OR = odds ratio; CI = confidence interval; NSAIDs = non-steroidal anti-inflammatory medications.

*

Everyone in Emergency Medicine responded “no” to the question on prescribing more NSAIDs, resulting in no calculations of an odds ratio.

The significant results of table 2 are summarized as follows:

  • Volume of clinic patients: Male physicians, family medicine-trained (compared to PM&R-trained) physicians, physicians in the Southern region (compared to those in the Midwest), all practice types (compared to the academic/university setting), and physicians without a personal relationship to a person with SARS-CoV-2 were more likely to have a higher volume of clinic patients compared to their pre-pandemic baseline.

  • Volume of procedures: Family medicine-trained (compared to PM&R-trained) physicians, physicians in the Southern region (compared to those in the Midwest), and physicians in private practice or the VA/government setting (compared to the academic/university setting) were more likely to have a higher volume of procedures relative to their pre-pandemic baseline.

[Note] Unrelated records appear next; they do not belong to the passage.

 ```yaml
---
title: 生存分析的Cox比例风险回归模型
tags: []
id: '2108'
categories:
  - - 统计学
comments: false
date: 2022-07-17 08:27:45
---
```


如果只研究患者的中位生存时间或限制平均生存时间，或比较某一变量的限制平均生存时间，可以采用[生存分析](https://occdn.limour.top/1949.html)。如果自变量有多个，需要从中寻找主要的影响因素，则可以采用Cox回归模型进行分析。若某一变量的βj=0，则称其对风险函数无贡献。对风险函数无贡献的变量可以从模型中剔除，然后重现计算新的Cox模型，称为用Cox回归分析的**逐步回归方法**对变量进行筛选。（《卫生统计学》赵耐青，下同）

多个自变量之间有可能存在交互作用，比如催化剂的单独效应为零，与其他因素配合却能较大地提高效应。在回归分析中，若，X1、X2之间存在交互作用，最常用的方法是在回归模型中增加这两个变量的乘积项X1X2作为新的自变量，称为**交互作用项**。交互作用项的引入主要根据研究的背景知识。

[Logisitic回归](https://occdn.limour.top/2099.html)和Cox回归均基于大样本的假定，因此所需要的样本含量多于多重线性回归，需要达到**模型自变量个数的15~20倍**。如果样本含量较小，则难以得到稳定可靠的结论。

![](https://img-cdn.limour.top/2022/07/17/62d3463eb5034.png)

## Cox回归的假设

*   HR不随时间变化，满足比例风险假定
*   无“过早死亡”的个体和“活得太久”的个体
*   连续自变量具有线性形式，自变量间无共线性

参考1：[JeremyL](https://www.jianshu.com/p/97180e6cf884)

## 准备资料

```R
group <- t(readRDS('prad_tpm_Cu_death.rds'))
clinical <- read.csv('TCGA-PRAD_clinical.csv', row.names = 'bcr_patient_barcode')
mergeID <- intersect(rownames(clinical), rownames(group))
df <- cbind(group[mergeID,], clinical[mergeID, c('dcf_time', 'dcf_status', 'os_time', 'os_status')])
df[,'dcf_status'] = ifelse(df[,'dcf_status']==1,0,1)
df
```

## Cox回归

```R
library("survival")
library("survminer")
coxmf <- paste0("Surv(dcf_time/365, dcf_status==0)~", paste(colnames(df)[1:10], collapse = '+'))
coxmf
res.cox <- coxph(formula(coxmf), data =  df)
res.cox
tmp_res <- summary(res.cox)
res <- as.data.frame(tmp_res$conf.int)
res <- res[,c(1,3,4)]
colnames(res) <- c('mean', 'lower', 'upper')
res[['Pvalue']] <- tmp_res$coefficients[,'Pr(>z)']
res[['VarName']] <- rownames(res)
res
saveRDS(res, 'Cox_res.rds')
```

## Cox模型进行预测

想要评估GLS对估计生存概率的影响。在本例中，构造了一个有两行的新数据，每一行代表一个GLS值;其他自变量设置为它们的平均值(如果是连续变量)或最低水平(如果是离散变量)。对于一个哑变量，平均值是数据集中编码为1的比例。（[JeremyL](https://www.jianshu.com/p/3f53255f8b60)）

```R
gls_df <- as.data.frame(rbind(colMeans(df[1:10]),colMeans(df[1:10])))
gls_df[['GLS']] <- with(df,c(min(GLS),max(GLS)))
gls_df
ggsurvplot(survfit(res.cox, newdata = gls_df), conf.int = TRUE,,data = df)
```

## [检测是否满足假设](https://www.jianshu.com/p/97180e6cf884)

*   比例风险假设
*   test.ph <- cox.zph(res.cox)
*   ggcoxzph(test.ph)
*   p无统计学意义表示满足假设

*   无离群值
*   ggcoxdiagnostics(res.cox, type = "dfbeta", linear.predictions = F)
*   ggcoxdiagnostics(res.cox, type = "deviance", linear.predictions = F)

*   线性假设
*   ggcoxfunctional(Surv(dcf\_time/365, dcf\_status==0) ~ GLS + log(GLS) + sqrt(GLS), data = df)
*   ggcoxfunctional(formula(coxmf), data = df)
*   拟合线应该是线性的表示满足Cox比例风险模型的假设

  • Volume of telephone encounters: Family medicine-trained (compared to emergency medicine-, internal medicine, or pediatrics-trained) physicians, physicians in the urban (compared to those in the rural) setting, physicians in the community clinic setting (compared to the academic/university setting) and physicians with a lower baseline procedure volume were more likely to have a higher volume of telephone encounters relative to their pre-pandemic clinical patient volume.

  • Volume of telemedicine (video) encounters: Internal medicine-trained (compared to family medicine- or emergency medicine-trained) physicians, family medicine-trained (compared to emergency-medicine trained) physicians, physicians in the West or Northeast (compared to the Midwest) region, physicians with a higher baseline clinic volume or lower procedural volume, and physicians with a personal relationship to someone with SARS-CoV-2 were more likely to have a higher volume of telemedicine encounters relative to their pre-pandemic clinical patient volume.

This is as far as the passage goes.